When Peter realizes on the boat that it is his elder brother Jesus and that he should not be afraid, what is his first response? "If it is you," Peter cries out, "please command me what to do." Many times, brothers and sisters, in our life of faith, with Divine Principle teaching us to be responsible human beings, we know that God has given us 95 percent of all we need to become a beautiful son or daughter of God, but we also know that God has entrusted in our care our own 5-percent responsibility. Within our own portion of responsibility lies our mission to own up to who we are, and to decide how we want to live our lives and exercise our life of faith.
God has given us our 5-percent responsibility because God wants us to exercise free will. God did not create us to be robots. God created us to be free thinking and fully capable of making our own choices, voluntarily exercising our 5-percent responsibility by choosing to become his children, desiring a heartistic connection and a true relationship with God for ourselves.
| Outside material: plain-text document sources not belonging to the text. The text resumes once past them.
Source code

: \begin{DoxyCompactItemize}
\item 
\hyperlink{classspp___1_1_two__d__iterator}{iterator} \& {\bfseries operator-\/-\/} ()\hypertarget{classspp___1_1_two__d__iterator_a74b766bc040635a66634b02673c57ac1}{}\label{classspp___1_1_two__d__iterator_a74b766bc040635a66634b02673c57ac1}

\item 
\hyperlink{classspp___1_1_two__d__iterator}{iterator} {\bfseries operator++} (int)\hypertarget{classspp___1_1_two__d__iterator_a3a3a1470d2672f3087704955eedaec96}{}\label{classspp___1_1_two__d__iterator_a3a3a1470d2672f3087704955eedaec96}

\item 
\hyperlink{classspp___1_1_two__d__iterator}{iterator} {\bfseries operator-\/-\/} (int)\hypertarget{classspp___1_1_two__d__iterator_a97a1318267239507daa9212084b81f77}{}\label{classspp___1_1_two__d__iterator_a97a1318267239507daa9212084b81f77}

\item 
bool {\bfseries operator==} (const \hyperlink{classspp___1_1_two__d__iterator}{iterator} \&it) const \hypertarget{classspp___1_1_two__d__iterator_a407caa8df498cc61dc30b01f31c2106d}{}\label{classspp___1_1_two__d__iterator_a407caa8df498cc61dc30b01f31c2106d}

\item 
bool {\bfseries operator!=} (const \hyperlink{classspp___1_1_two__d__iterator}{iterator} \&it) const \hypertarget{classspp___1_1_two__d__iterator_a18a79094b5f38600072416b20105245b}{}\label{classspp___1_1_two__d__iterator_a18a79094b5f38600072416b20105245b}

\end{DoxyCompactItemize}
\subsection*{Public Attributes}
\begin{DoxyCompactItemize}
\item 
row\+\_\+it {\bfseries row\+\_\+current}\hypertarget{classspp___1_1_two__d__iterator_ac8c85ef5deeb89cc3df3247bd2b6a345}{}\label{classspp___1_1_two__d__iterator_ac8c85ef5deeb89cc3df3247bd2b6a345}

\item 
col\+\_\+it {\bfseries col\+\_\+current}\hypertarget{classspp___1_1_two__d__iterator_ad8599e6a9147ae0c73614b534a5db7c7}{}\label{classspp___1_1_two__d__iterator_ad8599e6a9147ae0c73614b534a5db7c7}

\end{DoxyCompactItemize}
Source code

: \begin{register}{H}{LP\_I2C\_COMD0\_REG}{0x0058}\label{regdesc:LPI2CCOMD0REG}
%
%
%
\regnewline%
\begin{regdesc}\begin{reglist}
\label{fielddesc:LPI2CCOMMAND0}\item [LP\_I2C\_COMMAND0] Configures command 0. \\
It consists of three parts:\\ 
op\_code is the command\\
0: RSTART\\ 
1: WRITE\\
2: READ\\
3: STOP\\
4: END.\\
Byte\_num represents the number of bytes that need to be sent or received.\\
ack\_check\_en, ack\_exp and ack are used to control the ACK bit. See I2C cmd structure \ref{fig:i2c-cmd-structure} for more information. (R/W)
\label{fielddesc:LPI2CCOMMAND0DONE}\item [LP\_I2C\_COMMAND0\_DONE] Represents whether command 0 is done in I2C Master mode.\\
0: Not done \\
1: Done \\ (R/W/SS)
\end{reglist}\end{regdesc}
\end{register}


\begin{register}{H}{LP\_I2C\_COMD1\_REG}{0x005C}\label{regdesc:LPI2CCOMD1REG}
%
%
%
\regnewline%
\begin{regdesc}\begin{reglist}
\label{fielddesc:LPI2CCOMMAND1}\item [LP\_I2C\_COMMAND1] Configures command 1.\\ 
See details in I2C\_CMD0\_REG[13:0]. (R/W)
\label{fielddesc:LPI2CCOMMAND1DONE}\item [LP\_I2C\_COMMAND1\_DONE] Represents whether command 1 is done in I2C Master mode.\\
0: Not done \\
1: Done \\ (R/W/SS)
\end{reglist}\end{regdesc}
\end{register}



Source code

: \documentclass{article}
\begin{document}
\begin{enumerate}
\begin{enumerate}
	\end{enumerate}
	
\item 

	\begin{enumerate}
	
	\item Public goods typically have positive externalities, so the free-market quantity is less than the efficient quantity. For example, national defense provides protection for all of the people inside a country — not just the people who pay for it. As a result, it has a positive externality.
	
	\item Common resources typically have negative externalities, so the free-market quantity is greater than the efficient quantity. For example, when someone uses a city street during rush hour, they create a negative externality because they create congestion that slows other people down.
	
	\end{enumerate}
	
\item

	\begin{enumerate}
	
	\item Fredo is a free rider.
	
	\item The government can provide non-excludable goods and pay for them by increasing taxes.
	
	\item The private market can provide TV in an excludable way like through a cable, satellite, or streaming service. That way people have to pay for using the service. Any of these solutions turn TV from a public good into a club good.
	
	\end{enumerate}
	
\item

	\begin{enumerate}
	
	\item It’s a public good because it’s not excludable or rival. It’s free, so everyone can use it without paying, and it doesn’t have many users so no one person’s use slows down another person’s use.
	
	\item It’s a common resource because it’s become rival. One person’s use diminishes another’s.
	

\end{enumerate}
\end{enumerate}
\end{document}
For those of us who have children of our own, there is nothing more satisfying than to have beautiful sons and daughters who decide to be with us in whatever we might be doing, not because the child is following blindly and obeying what the parent commanded him or her to do. We as parents want our children to grow up, to think for themselves, and to decide for themselves how they want to own their lives and exercise their own 5-percent responsibility. We would love for our children to voluntarily decide to be our children and God's children. That is the most beautiful experience a parent can have.
But at this time, on this boat being tossed on the open ocean, Peter asked, "If it is you, please command me what to do. Please command me to come toward you." Many times we as children of our Heavenly Parent and our True Parents are waiting for a command. We're so often waiting for guidance, asking our Heavenly Father, "Tell us what to do." But what God is waiting for is for his children not always to be waiting for the command, the direction, and the guidance to come. God wants each of us is to own up to and decide to pursue our passion and to figure out how we can best serve humanity and each other.
Because Jesus Christ is an elder brother, when Peter reaches out, saying, "Please command me. Tell me what to do. Command me to come toward you," then Jesus Christ says, "Come." Jesus again responds instantaneously, "Come. Just believe. Come toward me." That's what Jesus was saying to Peter.
Having taken courage that Jesus has commanded him to come, Peter leaves the comfort and safety of the boat and starts to travel toward Jesus, walking on water. If you understand this biblical story metaphorically, what the Bible alludes to is the fact that each of us has this divinity within us. Just as Jesus Christ is the son of God, so are you; just as Jesus Christ is a child of God, so am I.
Before this story, the only one who walked on water was Jesus Christ. But this story clearly alludes to the divinity within each of the disciples in that they are capable of walking on water just like Jesus. They took courage. They believed Jesus when he said, "I am." Therefore, we can know who we are. Wherever we might be in the process or the journey of our life, we should aspire to be able to say, "We have stopped being afraid. We have gotten out of our comfort zone, our place of security, and we have taken, or have started taking, the first step." We do this through our belief, just as through faith in Jesus Christ Peter started to walk.
But then what does the Book of Matthew tell us? Peter suddenly became aware. Peter perceived. It uses the word perceived. Maybe Peter saw. Maybe he was so overcome by the visual reality of actually walking on water that fear took over him again. The Bible says "when he perceived," when he suddenly, in other words, was made aware.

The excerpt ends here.